HtmlUnit 从 Div 抓取 Xpath

HtmlUnit Scraping Xpath from Div

我正在尝试抓取 google 电影页面的内容,我想要剧院的名称、地址和时间。 正如您在 google 电影页面中看到的那样,该信息的每个块都在 div 中,其中有一个 class 命名的剧院,在 div 里面有名称、地址和每个剧院的时间。

所以我所做的是使用 htmlunit 提取剧院列表 divs:

List<HtmlDivision> div =  (List<HtmlDivision>) page.getByXPath("//div[@class='theater']");

当打印列表的内容时,我得到了预期的结果:

System.out.println(div.get(0).asText());

Regal Battery Park Stadium 11
102 North End Avenue, New York, NY
1:00‎ ‎4:10‎ ‎7:20‎ ‎10:35pm‎

现在我想将此信息拆分为名称、地址和时间,问题是当我这样做时:

System.out.println("Theater " + div.get(0).getByXPath("//div[@class='name']/a/text()"));

结果是页面中每个剧院的名称:

Theater [Regal Battery Park Stadium 11, UA Court Street Stadium 12 & RPX, Regal Union Square Stadium 14, Cobble Hill Cinemas, Bow Tie Chelsea Cinemas, AMC Newport Centre 11, Regal Battery Park Stadium 11, AMC Village 7, UA Court Street Stadium 12 & RPX, Cobble Hill Cinemas, AMC Loews 19th St.

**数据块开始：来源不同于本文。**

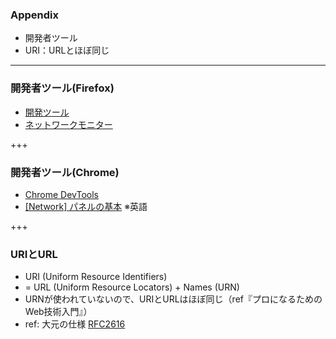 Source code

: ### Appendix

- 開発者ツール
- URI：URLとほぼ同じ

---

### 開発者ツール(Firefox)

- [開発ツール](https://developer.mozilla.org/ja/docs/Tools)
- [ネットワークモニター](https://developer.mozilla.org/ja/docs/Tools/Network_Monitor)

+++

### 開発者ツール(Chrome)

- [Chrome DevTools](https://developers.google.com/web/tools/chrome-devtools?hl=ja)
- [[Network] パネルの基本](https://developers.google.com/web/tools/chrome-devtools/network/resource-loading?hl=ja) ※英語

+++

### URIとURL

- URI (Uniform Resource Identifiers)
- = URL (Uniform Resource Locators) + Names (URN)
- URNが使われていないので、URIとURLはほぼ同じ（ref『プロになるためのWeb技術入門』）
- ref: 大元の仕様 [RFC2616](https://tools.ietf.org/html/rfc2616#section-3.2)
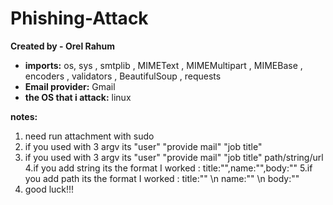 # Phishing-Attack

**Created by - Orel Rahum** 

* **imports:**  os, sys , smtplib , MIMEText , MIMEMultipart , MIMEBase , encoders , validators , BeautifulSoup , requests
* **Email provider:**  Gmail
* **the OS that i attack:** linux

**notes:**
1. need run attachment with sudo
2. if you used with 3 argv its "user" "provide mail" "job title"
3. if you used with 3 argv its "user" "provide mail" "job title" path/string/url
4.if you add string its the format I worked :    title:"",name:"",body:""
5.if you add path  its the format I worked :     title:"" \n  name:"" \n  body:""
6. good luck!!!
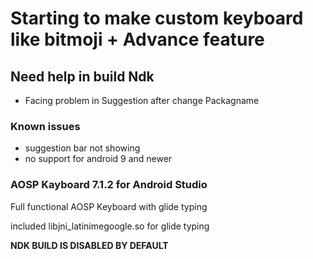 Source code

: # Starting to make custom keyboard like bitmoji + Advance feature

## Need help in build Ndk
- Facing problem in Suggestion after change Packagname 

### Known issues 
* suggestion bar not showing
* no support for android 9 and newer

### AOSP Kayboard 7.1.2 for Android Studio
Full functional AOSP Keyboard with glide typing

included libjni_latinimegoogle.so for glide typing

__NDK BUILD IS DISABLED BY DEFAULT__
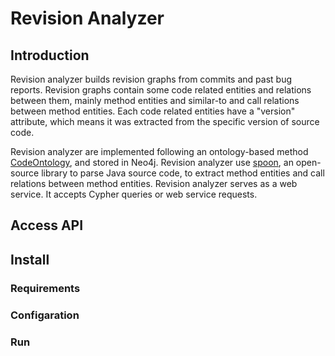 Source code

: # Revision Analyzer
## Introduction

Revision analyzer builds revision graphs from commits and past bug reports. Revision graphs contain some code related entities and relations between them, mainly method entities and similar-to and call relations between method entities. Each code related entities have a "version" attribute, which means it was extracted from the specific version of source code. 

Revision analyzer are implemented following an ontology-based method [CodeOntology](https://github.com/codeontology/parser), and stored in Neo4j. Revision analyzer use [spoon](http://spoon.gforge.inria.fr/index.html), an open-source library to parse Java source code, to extract method entities and call relations between method entities. Revision analyzer serves as a web service. It accepts Cypher queries or web service requests.

## Access API



## Install

### Requirements



### Configaration



### Run


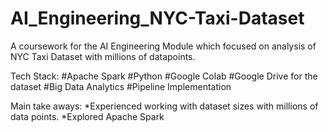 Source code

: # AI_Engineering_NYC-Taxi-Dataset
A coursework for the AI Engineering Module which focused on analysis of NYC Taxi Dataset with millions of datapoints.

Tech Stack:
#Apache Spark
#Python
#Google Colab
#Google Drive for the dataset
#Big Data Analytics
#Pipeline Implementation



Main take aways: 
*Experienced working with dataset sizes with millions of data points.
*Explored Apache Spark

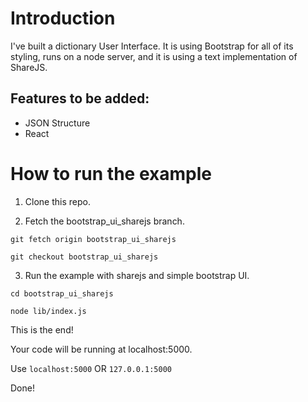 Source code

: # Introduction

I've built a dictionary User Interface. It is using Bootstrap for all of its styling, runs on a node server, and it is using a text implementation of ShareJS. 

## Features to be added:

* JSON Structure
* React

# How to run the example

1. Clone this repo.

2. Fetch the bootstrap_ui_sharejs branch.

  `git fetch origin bootstrap_ui_sharejs`
  
  `git checkout bootstrap_ui_sharejs`

3. Run the example with sharejs and simple bootstrap UI.

  `cd bootstrap_ui_sharejs`

  `node lib/index.js`
 
 
This is the end! 

Your code will be running at localhost:5000. 

  Use `localhost:5000` OR  `127.0.0.1:5000`

Done!
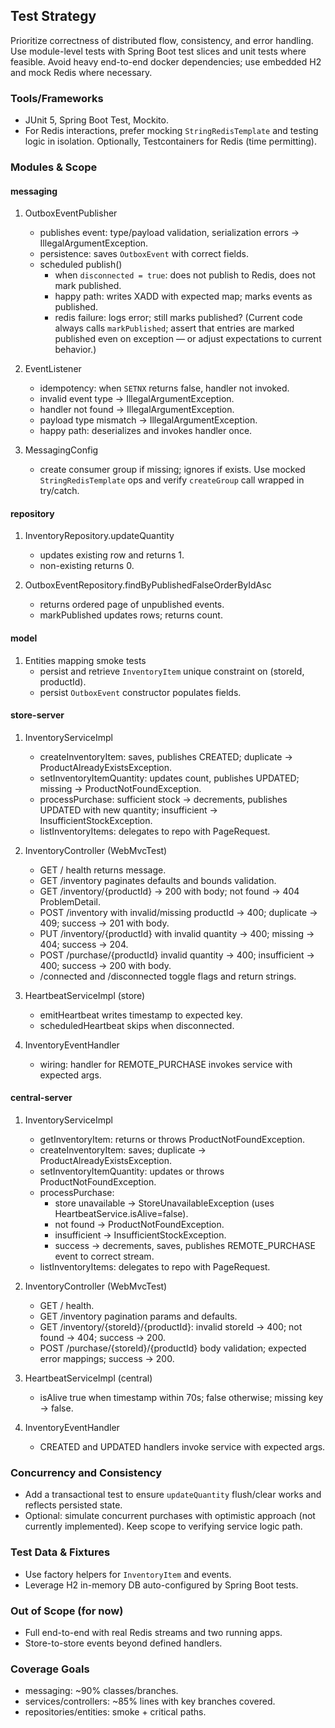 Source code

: ## Test Strategy

Prioritize correctness of distributed flow, consistency, and error handling. Use module-level tests with Spring Boot test slices and unit tests where feasible. Avoid heavy end-to-end docker dependencies; use embedded H2 and mock Redis where necessary.

### Tools/Frameworks

- JUnit 5, Spring Boot Test, Mockito.
- For Redis interactions, prefer mocking `StringRedisTemplate` and testing logic in isolation. Optionally, Testcontainers for Redis (time permitting).

### Modules & Scope

#### messaging

1. OutboxEventPublisher

   - publishes event: type/payload validation, serialization errors -> IllegalArgumentException.
   - persistence: saves `OutboxEvent` with correct fields.
   - scheduled publish()
     - when `disconnected = true`: does not publish to Redis, does not mark published.
     - happy path: writes XADD with expected map; marks events as published.
     - redis failure: logs error; still marks published? (Current code always calls `markPublished`; assert that entries are marked published even on exception — or adjust expectations to current behavior.)

2. EventListener

   - idempotency: when `SETNX` returns false, handler not invoked.
   - invalid event type -> IllegalArgumentException.
   - handler not found -> IllegalArgumentException.
   - payload type mismatch -> IllegalArgumentException.
   - happy path: deserializes and invokes handler once.

3. MessagingConfig
   - create consumer group if missing; ignores if exists. Use mocked `StringRedisTemplate` ops and verify `createGroup` call wrapped in try/catch.

#### repository

1. InventoryRepository.updateQuantity

   - updates existing row and returns 1.
   - non-existing returns 0.

2. OutboxEventRepository.findByPublishedFalseOrderByIdAsc
   - returns ordered page of unpublished events.
   - markPublished updates rows; returns count.

#### model

1. Entities mapping smoke tests
   - persist and retrieve `InventoryItem` unique constraint on (storeId, productId).
   - persist `OutboxEvent` constructor populates fields.

#### store-server

1. InventoryServiceImpl

   - createInventoryItem: saves, publishes CREATED; duplicate -> ProductAlreadyExistsException.
   - setInventoryItemQuantity: updates count, publishes UPDATED; missing -> ProductNotFoundException.
   - processPurchase: sufficient stock -> decrements, publishes UPDATED with new quantity; insufficient -> InsufficientStockException.
   - listInventoryItems: delegates to repo with PageRequest.

2. InventoryController (WebMvcTest)

   - GET / health returns message.
   - GET /inventory paginates defaults and bounds validation.
   - GET /inventory/{productId} -> 200 with body; not found -> 404 ProblemDetail.
   - POST /inventory with invalid/missing productId -> 400; duplicate -> 409; success -> 201 with body.
   - PUT /inventory/{productId} with invalid quantity -> 400; missing -> 404; success -> 204.
   - POST /purchase/{productId} invalid quantity -> 400; insufficient -> 400; success -> 200 with body.
   - /connected and /disconnected toggle flags and return strings.

3. HeartbeatServiceImpl (store)

   - emitHeartbeat writes timestamp to expected key.
   - scheduledHeartbeat skips when disconnected.

4. InventoryEventHandler
   - wiring: handler for REMOTE_PURCHASE invokes service with expected args.

#### central-server

1. InventoryServiceImpl

   - getInventoryItem: returns or throws ProductNotFoundException.
   - createInventoryItem: saves; duplicate -> ProductAlreadyExistsException.
   - setInventoryItemQuantity: updates or throws ProductNotFoundException.
   - processPurchase:
     - store unavailable -> StoreUnavailableException (uses HeartbeatService.isAlive=false).
     - not found -> ProductNotFoundException.
     - insufficient -> InsufficientStockException.
     - success -> decrements, saves, publishes REMOTE_PURCHASE event to correct stream.
   - listInventoryItems: delegates to repo with PageRequest.

2. InventoryController (WebMvcTest)

   - GET / health.
   - GET /inventory pagination params and defaults.
   - GET /inventory/{storeId}/{productId}: invalid storeId -> 400; not found -> 404; success -> 200.
   - POST /purchase/{storeId}/{productId} body validation; expected error mappings; success -> 200.

3. HeartbeatServiceImpl (central)

   - isAlive true when timestamp within 70s; false otherwise; missing key -> false.

4. InventoryEventHandler
   - CREATED and UPDATED handlers invoke service with expected args.

### Concurrency and Consistency

- Add a transactional test to ensure `updateQuantity` flush/clear works and reflects persisted state.
- Optional: simulate concurrent purchases with optimistic approach (not currently implemented). Keep scope to verifying service logic path.

### Test Data & Fixtures

- Use factory helpers for `InventoryItem` and events.
- Leverage H2 in-memory DB auto-configured by Spring Boot tests.

### Out of Scope (for now)

- Full end-to-end with real Redis streams and two running apps.
- Store-to-store events beyond defined handlers.

### Coverage Goals

- messaging: ~90% classes/branches.
- services/controllers: ~85% lines with key branches covered.
- repositories/entities: smoke + critical paths.

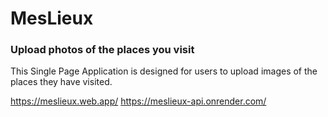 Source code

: # MesLieux
### Upload photos of the places you visit

This Single Page Application is designed for users to upload images of the places they have visited.


https://meslieux.web.app/
https://meslieux-api.onrender.com/ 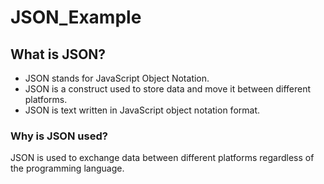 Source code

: # JSON_Example
## What is JSON?
 - JSON stands for JavaScript Object Notation.
 - JSON is a construct used to store data and move it between different platforms.
 - JSON is text written in JavaScript object notation format.

### Why is JSON used?
JSON is used to exchange data between different platforms regardless of the programming language.
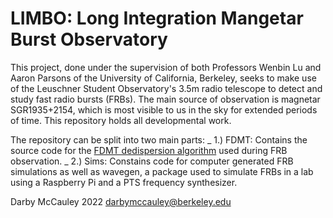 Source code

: # LIMBO: Long Integration Mangetar Burst Observatory
This project, done under the supervision of both Professors Wenbin Lu and Aaron Parsons of the University of California, Berkeley, seeks to make use of the Leuschner Student Observatory's 3.5m radio telescope to detect and study fast radio bursts (FRBs). The main source of observation is magnetar SGR1935+2154, which is most visible to us in the sky for extended periods of time. This repository holds all developmental work.

The repository can be split into two main parts:
_ 1.) FDMT: Contains the source code for the [FDMT dedispersion algorithm](https://ui.adsabs.harvard.edu/link_gateway/2017ApJ...835...11Z/arxiv:1411.5373) used during FRB observation.
_ 2.) Sims: Constains code for computer generated FRB simulations as well as wavegen, a package used to simulate FRBs in a lab using a Raspberry Pi and a PTS frequency synthesizer.

Darby McCauley 2022 darbymccauley@berkeley.edu
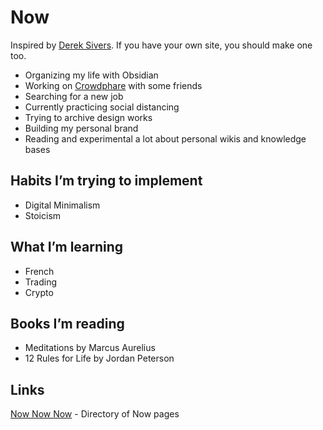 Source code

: # Now

Inspired by [Derek Sivers](https://sivers.org/nowff). If you have your own site, you should make one too.

- Organizing my life with Obsidian
- Working on [Crowdphare](https://www.crowdphare.com) with some friends
- Searching for a new job
- Currently practicing social distancing
- Trying to archive design works
- Building my personal brand
- Reading and experimental a lot about personal wikis and knowledge bases

## Habits I’m trying to implement

- Digital Minimalism
- Stoicism

## What I’m learning

- French
- Trading
- Crypto

## Books I’m reading

- Meditations by Marcus Aurelius
- 12 Rules for Life by Jordan Peterson

## Links

[Now Now Now](https://nownownow.com/) - Directory of Now pages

East 6, AMC Newport Centre 11, Regal Battery Park Stadium 11, UA Court Street Stadium 12 & RPX, Regal Union Square Stadium 14, Bow Tie Chelsea Cinemas, AMC Newport Centre 11, AMC Loews 34th Street 14, Regal Battery Park Stadium 11, UA Court Street Stadium 12 & RPX, City Cinemas Village East Cinema, AMC Loews 19th St. East 6, AMC Newport Centre 11, AMC Loews 34th Street 14, Regal Battery Park Stadium 11, UA Court Street Stadium 12 & RPX, Regal Union Square Stadium 14, Bow Tie Chelsea Cinemas, AMC Newport Centre 11, AMC Loews 34th Street 14, Regal Battery Park Stadium 11, UA Court Street Stadium 12 & RPX, Regal Union Square Stadium 14, Cobble Hill Cinemas, AMC Newport Centre 11, AMC Loews 34th Street 14, Regal Battery Park Stadium 11, UA Court Street Stadium 12 & RPX, Regal Union Square Stadium 14, Cobble Hill Cinemas, Bow Tie Chelsea Cinemas, AMC Newport Centre 11, Regal Battery Park Stadium 11, UA Court Street Stadium 12 & RPX, City Cinemas Village East Cinema, AMC Loews Kips Bay 15, Regal E-Walk Stadium 13 & RPX, Pavilion Cinema, AMC Village 7, UA Court Street Stadium 12 & RPX, AMC Loews 19th St. East 6, AMC Newport Centre 11, AMC Loews 34th Street 14, AMC Loews Kips Bay 15, Regal E-Walk Stadium 13 & RPX, Frank Theatres - South Cove Stadium 12]

如果我在甚至没有该信息的对象中执行 getByXpath,我怎么可能获得所有剧院?

您需要在 XPath 的开头添加一个点 (.),以表明它是相对于当前上下文元素的,在本例中是第一个 div (div.get(0)).否则 XPath 将忽略上下文元素并从根开始搜索匹配元素:

div.get(0).getByXPath(".//div[@class='name']/a/text()")